Buddha Yellow — Thai traditional color in context
HEX
#F2C14E
RGB
242, 193, 78
CMYK
0, 20, 68, 5
HSL
42\u00b0, 86%, 63%
Tailwind
bg-[#f2c14e]
Thaitone index
#6

What Buddha Yellow is

Buddha Yellow (เหลืองพระ, lueang phra) is the soft, luminous yellow used for Buddha-image drapery and royal-affiliated institutional design — a paler, higher-luminance yellow at #f2c14e that carries less red than Saffron and reads as serene rather than warm. The color sits above Saffron on the Thaitone register and below Royal Gold in saturation.

Pittayamatee documented the hue within the royal-temple crossover category. Its function in Thai cultural design is to represent enlightenment and serenity — the Buddha at rest — as distinct from monastic practice, which is the saffron register. On screen it reads as warm ivory-yellow.

Where this color traditionally appears

The canonical reference is the textile drapery on Buddha images in royal temples — particularly the seasonal robe changes (krong) on the Emerald Buddha at Wat Phra Kaew. Three sets of royal robes are changed on this image three times a year, and the hot-season robe sits close to this yellow register.

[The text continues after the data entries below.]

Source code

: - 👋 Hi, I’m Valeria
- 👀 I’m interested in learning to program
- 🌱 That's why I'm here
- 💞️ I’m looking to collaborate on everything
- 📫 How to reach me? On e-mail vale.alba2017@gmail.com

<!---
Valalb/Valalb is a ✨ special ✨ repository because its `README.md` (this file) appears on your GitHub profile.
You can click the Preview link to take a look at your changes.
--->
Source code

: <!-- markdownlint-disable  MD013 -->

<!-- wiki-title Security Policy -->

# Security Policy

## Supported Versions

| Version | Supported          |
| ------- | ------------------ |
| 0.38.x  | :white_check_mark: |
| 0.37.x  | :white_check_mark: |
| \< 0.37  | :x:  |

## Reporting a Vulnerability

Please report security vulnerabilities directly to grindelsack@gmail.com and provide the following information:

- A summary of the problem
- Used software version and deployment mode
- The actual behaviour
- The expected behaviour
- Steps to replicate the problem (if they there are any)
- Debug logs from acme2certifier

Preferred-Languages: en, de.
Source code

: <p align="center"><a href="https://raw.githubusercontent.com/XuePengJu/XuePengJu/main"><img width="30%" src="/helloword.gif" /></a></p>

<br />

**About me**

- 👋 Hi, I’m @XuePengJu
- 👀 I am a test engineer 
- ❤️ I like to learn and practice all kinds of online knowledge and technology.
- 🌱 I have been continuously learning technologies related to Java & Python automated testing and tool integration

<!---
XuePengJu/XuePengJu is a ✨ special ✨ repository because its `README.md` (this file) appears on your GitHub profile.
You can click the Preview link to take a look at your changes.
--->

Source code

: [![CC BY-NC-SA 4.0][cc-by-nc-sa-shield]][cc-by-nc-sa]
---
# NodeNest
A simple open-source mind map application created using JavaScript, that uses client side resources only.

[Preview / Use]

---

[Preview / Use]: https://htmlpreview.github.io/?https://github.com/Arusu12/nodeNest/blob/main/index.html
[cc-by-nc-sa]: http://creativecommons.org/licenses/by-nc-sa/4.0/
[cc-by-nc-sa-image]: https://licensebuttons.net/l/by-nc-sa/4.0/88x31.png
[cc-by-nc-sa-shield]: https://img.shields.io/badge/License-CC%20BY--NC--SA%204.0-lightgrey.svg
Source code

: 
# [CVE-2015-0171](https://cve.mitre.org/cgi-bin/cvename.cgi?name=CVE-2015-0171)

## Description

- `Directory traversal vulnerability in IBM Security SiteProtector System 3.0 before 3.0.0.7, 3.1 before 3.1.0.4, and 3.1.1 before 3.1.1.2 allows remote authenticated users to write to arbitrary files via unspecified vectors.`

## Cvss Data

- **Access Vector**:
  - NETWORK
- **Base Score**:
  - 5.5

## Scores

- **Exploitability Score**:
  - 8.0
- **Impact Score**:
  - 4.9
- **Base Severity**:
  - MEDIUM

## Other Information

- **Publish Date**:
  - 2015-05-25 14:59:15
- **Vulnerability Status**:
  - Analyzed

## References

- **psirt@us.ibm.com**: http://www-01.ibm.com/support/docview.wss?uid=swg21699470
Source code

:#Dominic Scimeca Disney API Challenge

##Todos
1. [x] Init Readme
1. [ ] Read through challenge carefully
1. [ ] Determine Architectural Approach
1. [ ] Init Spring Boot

It appears on Buddha-image altar cloths, ceremonial fans (talapat) carried by senior monks during official functions, banner fringes on royal funerary phra merumas structures, and the textile backgrounds behind Buddha images in royal and historic temples. Chulalongkorn University uses a near-identical yellow as its institutional color, tied to King Chulalongkorn’s Monday birth.

What it means in Thai culture

Buddha Yellow signals serenity, enlightenment, and royal-institutional authority — a calmer register than Saffron or Royal Gold. It functions as the color of Buddha-image robes rather than monastic practice.

The color carries Monday association and ties to Chulalongkorn University and by extension other royal-affiliated institutions. Its use carries less strict social rule than robe-saffron, but full-field yellow is still read with royal or Buddhist connotation in Thai public space.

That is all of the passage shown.